Advertising is Everywhere
Advertising is everywhere. It’s in what you read, what you watch, what you eat, and what you wear. They're in the sky. They're on the ground. They're in the water.
Our economy thrives on you buying more and more, even though you don’t need it. And oh yeah, you're in debt. The goal of advertising is simple: get you to buy a product. To make you say, yes, I want this. I need this. Life will be better with this retro Cowbell. But a Mason jar too—that is adorable. This is the mug that won’t fall over. Watch this. It fell. It fell.
We wanted to learn how advertisers capture our attention and get us to buy stuff we don’t even really need. So, we turned to Jonas Sachs, an advertising executive and co-founder of Free Range Studios, to explain a few ways brands get into our heads.
Ads Tell Us Who We Are
How do ads tell us who we are or give us who we should be?
We see 3,500 of them a day, and the majority of them basically tell us, you suck, and if you don’t buy this product, you’re not going to be rich enough, hard enough, or hot enough.
So, we walk around being told 3,500 times a day how insufficient and lame we are.
Memorable Ads
Are there any ads that have stuck out in your mind?
The number one most shared advertisement on YouTube of all time is that Dove Real Beauty Sketches ad. They make the real beauty sketches all about how women are so much more beautiful than they think they are through this stunt of the police artist who’s sketching them.
Tell me about your hair.
They make a picture of what they think they look like versus what a stranger thinks.
People are saying, Listen, they’re reaching hundreds of millions of people with a positive message. People want to share it because they say, “Oh, those are my values. That’s my idea.”
And then you start buying the soap because you share those values.
Emotional Appeal in Ads
So, this is one of those classic shock-therapy ads: parenthood is hard, drinking Coke is easy.
You need to speak to people on the level of identity. You need to speak to people on the level of emotion. There are millions of people who are going to sit there and be like, Yeah, my truth. That’s it. It’s totally me. Coke.
Influencers and Identity
Why use Beckham?
Advertisements tell you not that this product does this thing. It’s that people like this use this product. If you want to be like these kinds of people, use this product, and you’re instantly one of them.

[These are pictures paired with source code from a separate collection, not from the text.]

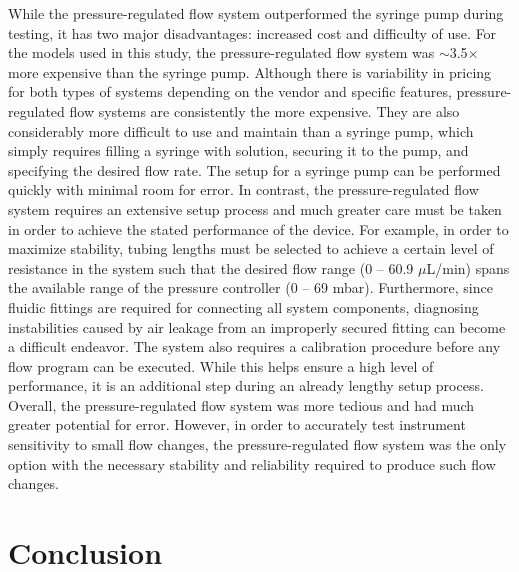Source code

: \documentclass[12pt]{spieman}
\begin{document}
\begin{spacing}{2}
While the pressure-regulated flow system outperformed the syringe pump during testing, it has two major disadvantages: increased cost and difficulty of use. For the models used in this study, the pressure-regulated flow system was $\sim$3.5$\times$ more expensive than the syringe pump. Although there is variability in pricing for both types of systems depending on the vendor and specific features, pressure-regulated flow systems are consistently the more expensive. They are also considerably more difficult to use and maintain than a syringe pump, which simply requires filling a syringe with solution, securing it to the pump, and specifying the desired flow rate. The setup for a syringe pump can be performed quickly with minimal room for error. In contrast, the pressure-regulated flow system requires an extensive setup process and much greater care must be taken in order to achieve the stated performance of the device. For example, in order to maximize stability, tubing lengths must be selected to achieve a certain level of resistance in the system such that the desired flow range (0 -- 60.9 $\mu$L/min) spans the available range of the pressure controller (0 -- 69 mbar). Furthermore, since fluidic fittings are required for connecting all system components, diagnosing instabilities caused by air leakage from an improperly secured fitting can become a difficult endeavor. The system also requires a calibration procedure before any flow program can be executed. While this helps ensure a high level of performance, it is an additional step during an already lengthy setup process. Overall, the pressure-regulated flow system was more tedious and had much greater potential for error. However, in order to accurately test instrument sensitivity to small flow changes, the pressure-regulated flow system was the only option with the necessary stability and reliability required to produce such flow changes.


\section{Conclusion}
\label{sect:conclusion}


\end{spacing}
\end{document}
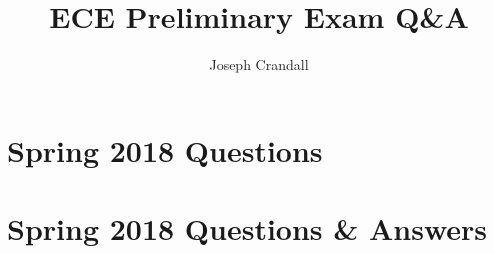 
\usepackage{algorithm, algpseudocode, chemformula, color, gensymb, siunitx, soul, subfiles}
\usepackage[a4paper, total={7.5in, 9.5in}]{geometry}

\title{ECE Preliminary Exam Q\&A}
\author{Joseph Crandall}


\maketitle

%

\section{Spring 2018 Questions}


\section{Spring 2018 Questions \& Answers}


%

%

%

%

%

%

We all want heroes in our lives, and we want to know how to be more like those heroes. Watching sports and movies that these guys are in doesn’t necessarily tell us how to be more like them, but products tell us how to be.
FOMO in Advertising
Are you up for whatever? Don’t answer. Grab a Bud Light and show it. Try new things. Make new friends.
It’s all crafted around creating a gap. You don’t have enough. You don’t have what’s.
It’s not necessarily even that audiences are sitting at home and saying, Oh man, I need to spend more time in the club. They’re saying, everybody else is in the club, and why aren’t you there?
So advertising is just a constant fear of missing out.
There’s a huge amount of that.
A Reflection on Advertisers
Wow, advertisers are like crappy friends. They make us feel needy, ugly, and uncool, but we keep them around anyway.
This is a beautiful moment. Sure, could use a Coke.